Schematic of metagenomic next-generation sequencing and analysis. (A) The wet lab pipeline including nucleic acid extraction, library construction and sequencing. (B) Dry lab pipeline including quality control, human host subtraction, alignment to reference database and report generation.

Figure 3

Distribution of the infectious diseases of clinical specimens. The pie chart demonstrated the cause of the retrospective diagnosis in ID (95.5%) and NID (4.5%) groups. Lower respiratory tract infection accounted for 70.9% of cases in ID groups, followed by bloodstream infection (7.5%), central nervous system infections (5.2%), intra-abdominal infection (4.5%) multifocal infections (3.9%), fever of unknown origin (3.1%), and skin and soft tissue infections (0.8%).

Figure 4

Diagnostic performance comparison of mNGS and CMT. (A) Positive and negative samples (y-axis) for pairwise mNGS and CMT is plotted against ID, NID group (x-axis). (B) Contingency tables showed the sensitivity and specificity of mNGS and CMT respectively. mNGS increased the sensitivity in comparison with that of culture (P < 0.001) while there were no differences in specificity between them (P > 0.05). (C) Pie chart demonstrated the positivity distribution of mNGS and CMT results from two groups. For the double-positive subset, a proportion of complete matching (22/65) and partial matching (at least 1 pathogen identified in the test was confirmed by the other) (24/65) was observed, with 19 conflicts between mNGS and CMT. (D) For microbes only identified in mNGS, the primary empirical diagnosis was confirmed (23%) or modified (35%) according to mNGS, whereas 13% of the samples were considered unreliable (diagnosis unsupported) and 29% were uncertain.

Figure 5

The positivity rate between mNGS and culture for different sample types. (A) Compared with the culture, mNGS increased the overall sensitivity by 34.6% (66.3% vs 31.7%). In cases of BALF and blood samples, mNGS detection had significantly higher sensitivity than the culture method (P = 0.034 for BALF, P < 0.01 for blood). (B) In all the 39 cases of BALF sample performed both mNGS and culture, high concordance for pathogen detection of BALF was shown in 16 double-positive cases of mMGS and culture. Only one case of mismatch was observed (2.6%), while 10 cases were total matched (25.6%).

Figure 6

The overlap of positivity in pathogen between mNGS and culture.
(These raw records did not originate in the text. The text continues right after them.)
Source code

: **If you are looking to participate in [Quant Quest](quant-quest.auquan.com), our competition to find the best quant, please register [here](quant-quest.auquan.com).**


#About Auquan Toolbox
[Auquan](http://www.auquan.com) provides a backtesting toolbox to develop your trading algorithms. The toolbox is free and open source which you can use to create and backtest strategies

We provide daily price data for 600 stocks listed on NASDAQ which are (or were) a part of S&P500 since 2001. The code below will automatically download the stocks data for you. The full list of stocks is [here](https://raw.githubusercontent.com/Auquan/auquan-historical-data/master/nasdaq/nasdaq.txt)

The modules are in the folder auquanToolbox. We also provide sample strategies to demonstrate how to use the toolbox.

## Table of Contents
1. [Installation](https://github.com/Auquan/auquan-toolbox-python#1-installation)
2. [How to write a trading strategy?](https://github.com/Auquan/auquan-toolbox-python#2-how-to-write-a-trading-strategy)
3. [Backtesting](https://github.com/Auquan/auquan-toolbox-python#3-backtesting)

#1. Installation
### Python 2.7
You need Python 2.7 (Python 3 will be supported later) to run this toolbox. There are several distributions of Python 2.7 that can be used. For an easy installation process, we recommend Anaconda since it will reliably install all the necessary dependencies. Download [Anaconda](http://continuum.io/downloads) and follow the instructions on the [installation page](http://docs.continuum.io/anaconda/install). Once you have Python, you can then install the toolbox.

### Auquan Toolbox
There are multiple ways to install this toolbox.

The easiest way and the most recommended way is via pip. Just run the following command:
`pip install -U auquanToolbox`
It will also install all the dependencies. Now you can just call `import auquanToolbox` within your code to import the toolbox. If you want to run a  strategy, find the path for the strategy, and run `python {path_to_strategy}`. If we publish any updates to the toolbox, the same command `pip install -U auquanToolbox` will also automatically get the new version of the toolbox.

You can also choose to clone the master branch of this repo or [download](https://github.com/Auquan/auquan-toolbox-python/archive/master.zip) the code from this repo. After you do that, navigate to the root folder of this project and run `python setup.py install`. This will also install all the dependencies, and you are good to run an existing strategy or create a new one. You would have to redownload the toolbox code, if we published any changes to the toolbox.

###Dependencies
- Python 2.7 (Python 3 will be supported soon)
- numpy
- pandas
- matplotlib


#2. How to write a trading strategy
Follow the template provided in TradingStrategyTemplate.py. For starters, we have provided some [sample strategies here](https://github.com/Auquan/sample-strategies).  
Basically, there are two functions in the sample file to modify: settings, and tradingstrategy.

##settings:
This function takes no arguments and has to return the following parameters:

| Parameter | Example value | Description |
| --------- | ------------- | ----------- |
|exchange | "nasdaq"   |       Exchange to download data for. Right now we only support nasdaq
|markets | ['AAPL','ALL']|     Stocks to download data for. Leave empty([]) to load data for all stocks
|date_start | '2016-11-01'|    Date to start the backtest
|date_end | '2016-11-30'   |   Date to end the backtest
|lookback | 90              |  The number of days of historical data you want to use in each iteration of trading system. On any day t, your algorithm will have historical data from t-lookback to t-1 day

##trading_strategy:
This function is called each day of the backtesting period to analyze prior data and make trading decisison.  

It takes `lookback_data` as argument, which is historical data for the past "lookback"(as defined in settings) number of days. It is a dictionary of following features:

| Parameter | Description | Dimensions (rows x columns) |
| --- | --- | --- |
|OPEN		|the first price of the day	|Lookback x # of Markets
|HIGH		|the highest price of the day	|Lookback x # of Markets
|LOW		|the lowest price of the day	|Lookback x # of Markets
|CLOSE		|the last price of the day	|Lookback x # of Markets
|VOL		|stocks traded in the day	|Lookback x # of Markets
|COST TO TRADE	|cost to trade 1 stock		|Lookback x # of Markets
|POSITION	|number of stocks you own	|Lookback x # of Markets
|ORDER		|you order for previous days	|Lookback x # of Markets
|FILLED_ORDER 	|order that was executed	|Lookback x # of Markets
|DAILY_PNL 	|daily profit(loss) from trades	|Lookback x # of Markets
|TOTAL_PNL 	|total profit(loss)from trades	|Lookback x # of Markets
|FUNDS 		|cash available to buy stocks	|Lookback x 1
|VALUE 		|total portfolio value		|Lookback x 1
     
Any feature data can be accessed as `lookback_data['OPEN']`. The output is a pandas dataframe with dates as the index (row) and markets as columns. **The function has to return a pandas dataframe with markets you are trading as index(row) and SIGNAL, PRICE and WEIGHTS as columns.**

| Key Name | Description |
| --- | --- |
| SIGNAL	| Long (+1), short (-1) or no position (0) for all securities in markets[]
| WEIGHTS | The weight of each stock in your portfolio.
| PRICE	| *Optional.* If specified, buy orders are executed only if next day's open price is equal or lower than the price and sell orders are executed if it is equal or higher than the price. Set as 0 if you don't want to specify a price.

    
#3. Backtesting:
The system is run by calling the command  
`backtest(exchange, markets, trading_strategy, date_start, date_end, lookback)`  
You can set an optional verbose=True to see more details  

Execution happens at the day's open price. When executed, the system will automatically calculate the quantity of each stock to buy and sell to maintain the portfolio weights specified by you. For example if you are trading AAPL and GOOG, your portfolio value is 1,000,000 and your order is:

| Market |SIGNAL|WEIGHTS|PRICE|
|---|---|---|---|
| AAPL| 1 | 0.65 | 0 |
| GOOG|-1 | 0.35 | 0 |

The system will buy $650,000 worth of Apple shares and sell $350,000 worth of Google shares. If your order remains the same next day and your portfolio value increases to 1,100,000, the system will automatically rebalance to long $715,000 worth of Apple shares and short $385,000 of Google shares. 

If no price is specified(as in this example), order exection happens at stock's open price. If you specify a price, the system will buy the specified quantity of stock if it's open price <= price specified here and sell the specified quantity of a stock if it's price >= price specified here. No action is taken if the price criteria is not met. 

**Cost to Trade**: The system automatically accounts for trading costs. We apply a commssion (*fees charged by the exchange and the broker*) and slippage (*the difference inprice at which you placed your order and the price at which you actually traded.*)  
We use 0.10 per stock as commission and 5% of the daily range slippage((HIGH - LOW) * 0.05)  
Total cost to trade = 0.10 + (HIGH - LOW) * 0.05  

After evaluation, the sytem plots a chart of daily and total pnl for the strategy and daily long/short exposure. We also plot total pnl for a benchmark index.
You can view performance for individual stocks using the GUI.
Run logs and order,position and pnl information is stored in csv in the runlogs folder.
A total of 40 different pathogens were detected in the infectious disease group with their corresponding frequencies plotted in histograms. The proportion of mNGS positive samples was significantly higher than that of CMT positive samples in terms of MTB, NTM, virus, and fungus (P < 0.05).

Figure 7

Frequency of ARGs detected from 17 cases that A. baumannii was both positive in mNGS and CMT. A total of 33 antiARGs were detected in 14 cases except 3 negative cases; of which adeL, sul2, and APH(3”)-Ib showed high detection frequency (13/14).

Figure 8

Evolutionary analysis of A. baumannii strains both positive in mNGS and CMT. Among the 17 cases, 15 were clustered in group B or group C, strain XH731 (7 cases of 17, 41.18%) and AB07 (5 cases of 17, 29.41%) were dominant strains.